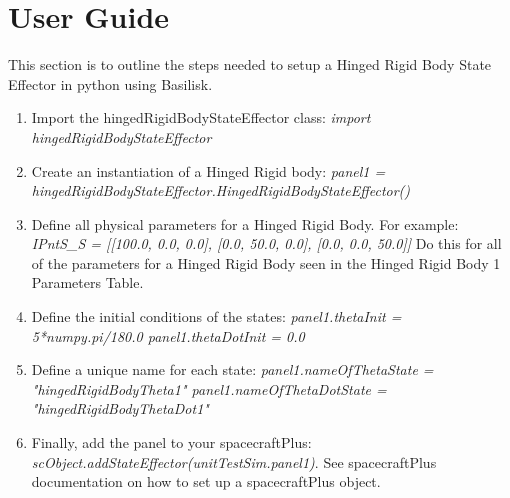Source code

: \section{User Guide}

This section is to outline the steps needed to setup a Hinged Rigid Body State Effector in python using Basilisk.

\begin{enumerate}
	\item Import the hingedRigidBodyStateEffector class: \newline \textit{import hingedRigidBodyStateEffector}
	\item Create an instantiation of a Hinged Rigid body: \newline \textit{panel1 = hingedRigidBodyStateEffector.HingedRigidBodyStateEffector()}
	\item Define all physical parameters for a Hinged Rigid Body. For example: \newline
	\textit{IPntS\_S = [[100.0, 0.0, 0.0], [0.0, 50.0, 0.0], [0.0, 0.0, 50.0]]}
	Do this for all of the parameters for a Hinged Rigid Body seen in the Hinged Rigid Body 1 Parameters Table.
	\item Define the initial conditions of the states:\newline
	\textit{panel1.thetaInit = 5*numpy.pi/180.0 \quad panel1.thetaDotInit = 0.0}
	\item Define a unique name for each state:\newline
	\textit{panel1.nameOfThetaState = "hingedRigidBodyTheta1" \quad panel1.nameOfThetaDotState = "hingedRigidBodyThetaDot1"}
	\item Finally, add the panel to your spacecraftPlus:\newline
	\textit{scObject.addStateEffector(unitTestSim.panel1)}. See spacecraftPlus documentation on how to set up a spacecraftPlus object. 
\end{enumerate}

#####

» **Try it**:
Each line from the one containing "5*numpy.pi/180.0 \quad panel1.thetaDotInit" through the last line of the entries above is to be returned exactly, and no others.

» **Task response**:
	\textit{panel1.thetaInit = 5*numpy.pi/180.0 \quad panel1.thetaDotInit = 0.0}
	\item Define a unique name for each state:\newline
	\textit{panel1.nameOfThetaState = "hingedRigidBodyTheta1" \quad panel1.nameOfThetaDotState = "hingedRigidBodyThetaDot1"}
	\item Finally, add the panel to your spacecraftPlus:\newline
	\textit{scObject.addStateEffector(unitTestSim.panel1)}. See spacecraftPlus documentation on how to set up a spacecraftPlus object. 
\end{enumerate}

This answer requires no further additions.